Muriel Thompson MM (10 June 1875 – 3 March 1939) was a decorated Scottish World War I ambulance driver, racing driver and suffragist.

==Early life and family==
Muriel Annie Thompson was born on 10 June 1875 in Aberdeen, Scotland to Agnes Marion Williamson (1846–1926), the second wife of Cornelius Thompson, a shipowner and marine architect, the fifth of eight children. Her paternal grandfather George Thompson was Laird of Pitmedden, founded of the Aberdeen Line shipping line, and had been Lord Provost of Aberdeen and an MP (1852) for the city.

== Racing driver and chauffeur for the WSPU ==
Thompson was an avid motorist, and from an early age she drove the family car. She and her brothers helped found the Brooklands Automobile Racing Club. On 4 July 1908 she won the first ladies’ motor race held at Brooklands, the Ladies' Bracelet Handicap. She won in her brother's Austin racing car, called Pobble, with a speed of 50 mph. She also won the Scratch Motor Car Race.

Thompson was hired as a chauffeur for the Women's Social and Political Union, and drove Emmeline Pankhurst on her national tour in 1909. She drove a green Austin car with white wheels and purple stripes, the colours of the suffragette movement.

==First World War service==
During World War I Thompson was a driver for the First Aid Nursing Yeomanry (FANY), joining in January 1915. The role included a requirement to perform mechanical maintenance tasks on the vehicles. The British armed forces initially refused the help of female medical support, so the FANY offered support to other Allied nations.

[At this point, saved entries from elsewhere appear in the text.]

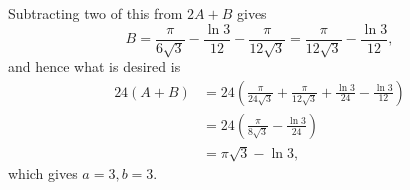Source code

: \begin{enumerate}
          Subtracting two of this from \(2A + B\) gives
          \[
              B = \frac{\pi}{6 \sqrt{3}} - \frac{\ln 3}{12} - \frac{\pi}{12 \sqrt{3}} = \frac{\pi}{12\sqrt{3}} - \frac{\ln 3}{12},
          \]
          and hence what is desired is
          \begin{align*}
              24(A + B) & = 24 \left(\frac{\pi}{24 \sqrt{3}} + \frac{\pi}{12 \sqrt{3}} + \frac{\ln 3}{24} - \frac{\ln 3}{12}\right) \\
                        & = 24 \left(\frac{\pi}{8 \sqrt{3}} - \frac{\ln 3}{24}\right)                                               \\
                        & = \pi \sqrt{3} - \ln 3,
          \end{align*}
          which gives \(a = 3, b = 3\).
\end{enumerate}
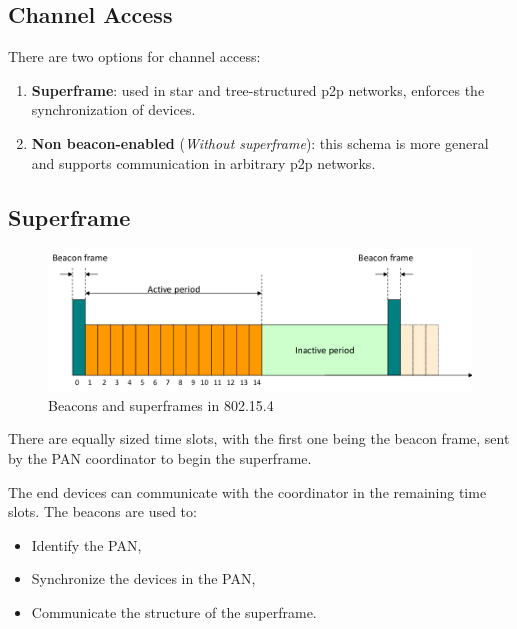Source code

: \begin{itemize}
\section{Channel Access}
There are two options for channel access:
\begin{enumerate}
   \item \textbf{Superframe}:
   used in star and tree-structured p2p networks, enforces the synchronization of devices.
   \item \textbf{Non beacon-enabled} (\textit{Without superframe}):
   this schema is more general and supports communication in arbitrary p2p networks.
\end{enumerate}

\subsection{Superframe}
\begin{figure}[htbp]
   \centering
   \includegraphics{images/802_superframe_beacon.png}
   \caption{Beacons and superframes in 802.15.4}
   \label{fig:802_superframe_beacon}
\end{figure}

There are equally sized time slots, with the first one being the beacon frame, sent by the PAN coordinator to begin the superframe.

The end devices can communicate with the coordinator in the
remaining time slots.
The beacons are used to:
\begin{itemize}
   \item Identify the PAN,
   \item Synchronize the devices in the PAN,
   \item Communicate the structure of the superframe.
\end{itemize}


\end{itemize}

On 8 February 1915, Thompson travelled via Calais to Lamarck, a Belgian military hospital run by the corps. She took her Cadillac with her, converted into an ambulance, known as 'Kangaroo'. She was nicknamed Thompers by her colleagues. In 1916 she was second in command to Lilian Franklin on the first expedition in support of the British Army (the FANY had previously assisted the Belgians and the French). She was mentioned in dispatches on 9 April 1917 and by 1 January 1918 was appointed officer commanding a new joint FANY–Voluntary Aid Detachment convoy based at St Omer near the front line, which became part of the British Second Army on 4 May 1918. Two weeks later on 18 May, the unit attended the scene of a bombing raid on Arques, and were subject to a second raid. They were ordered to take cover but they worked through the bombing raid and moved many of the injured to safety. The unit was awarded sixteen military medals and three Croix de Guerre for their work that night and their coolness and courage under fire. The British and French officers present at the incident were very strong in their support of the women receiving the award.

She served in war zones with the FANY for nearly four years, returning home on 2 September 1918 for a month's recuperation. Thompson then joined the Women's Royal Air Force as a recruiting officer before being demobilised on 1 October 1919.

==Awards==
On 29 March 1915 she was awarded the Knight's Cross of the Order of Leopold II, by King Albert for evacuating wounded Belgian soldiers under fire near Diksmuide. Thompson was also awarded the British Military Medal and the French Croix de Guerre for courage under fire while moving injured during bombing raid in May 1918.

== Later life ==
After the war Thompson lived in Kensington in London. She died at her home on 3 March 1939 of encephalitis lethargica. She was buried in Brompton Cemetery, London. Her medals were ultimately donated to the National Army Museum.